§ DIRECTIONS:
Among the entries below, one line contains "from Jamshedpur, Jharkhand.<br><br>" and another contains "data and automation.". Transcribe those two lines and every line between them, exactly.

§ DATA SHOWN:
+ + + + +

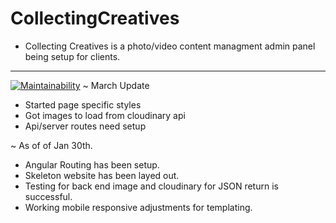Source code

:# CollectingCreatives

- Collecting Creatives is a photo/video content managment admin panel being setup for clients.

----------------------------------------------------------------
[![Maintainability](https://api.codeclimate.com/v1/badges/67c95f49fb4f101d55e9/maintainability)](https://codeclimate.com/github/Tchase44/collectingcreatives/maintainability)
~ March Update
* Started page specific styles
* Got images to load from cloudinary api
* Api/server routes need setup


~ As of of Jan 30th. 

- Angular Routing has been setup.
- Skeleton website has been layed out.
- Testing for back end image and cloudinary for JSON return is successful.
- Working mobile responsive adjustments for templating.

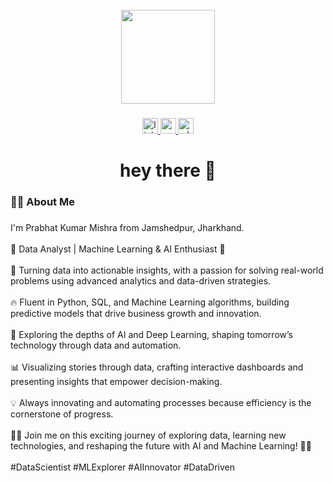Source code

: <br clear="both">

<div align="center">
  <img height="150" src="https://camo.githubusercontent.com/62da68eb62b1e5f175f7d1f0191dd89a653d7908feb22d37d4a0ab07365d6791/68747470733a2f2f6d656469612e67697068792e636f6d2f6d656469612f4d3967624264396e6244724f5475314d71782f67697068792e676966"  />
</div>

###

<div align="center">
  <a href="https://www.linkedin.com/in/kirti-sahajanand-sharma-3037b01a9/" target="_blank">
    <img src="https://img.shields.io/static/v1?message=LinkedIn&logo=linkedin&label=&color=0077B5&logoColor=white&labelColor=&style=for-the-badge" height="25" alt="linkedin logo"  />
  </a>
  <a href="mailto:kirtii.sharmaa7@gmail.com" target="_blank">
    <img src="https://img.shields.io/static/v1?message=Gmail&logo=gmail&label=&color=D14836&logoColor=white&labelColor=&style=for-the-badge" height="25" alt="gmail logo"  />
  </a>
  <a href="https://wa.me/7045373766" target="_blank">
    <img src="https://img.shields.io/static/v1?message=Whatsapp&logo=whatsapp&label=&color=25D366&logoColor=white&labelColor=&style=for-the-badge" height="25" alt="whatsapp logo"  />
  </a>
</div>

###

<h1 align="center">hey there 👋</h1>

###

<h3 align="left">👩‍💻  About Me</h3>

###


<p align="left">I'm Prabhat Kumar Mishra from Jamshedpur, Jharkhand.<br><br>
🚀 Data Analyst | Machine Learning & AI Enthusiast 🤖<br><br>🌟 Turning data into actionable insights, with a passion for solving real-world problems using advanced analytics and data-driven strategies.<br><br>🔥 Fluent in Python, SQL, and Machine Learning algorithms, building predictive models that drive business growth and innovation.<br><br>🤖 Exploring the depths of AI and Deep Learning, shaping tomorrow’s technology through data and automation.
<br><br>📊 Visualizing stories through data, crafting interactive dashboards and presenting insights that empower decision-making.<br><br>💡 Always innovating and automating processes because efficiency is the cornerstone of progress.<br><br> 👨‍💻 Join me on this exciting journey of exploring data, learning new technologies, and reshaping the future with AI and Machine Learning! 🚀✨
<br><br>#DataScientist #MLExplorer #AIInnovator #DataDriven</p>

###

+ + + + +

§ OUTPUT OF THE TASK:
<p align="left">I'm Prabhat Kumar Mishra from Jamshedpur, Jharkhand.<br><br>
🚀 Data Analyst | Machine Learning & AI Enthusiast 🤖<br><br>🌟 Turning data into actionable insights, with a passion for solving real-world problems using advanced analytics and data-driven strategies.<br><br>🔥 Fluent in Python, SQL, and Machine Learning algorithms, building predictive models that drive business growth and innovation.<br><br>🤖 Exploring the depths of AI and Deep Learning, shaping tomorrow’s technology through data and automation.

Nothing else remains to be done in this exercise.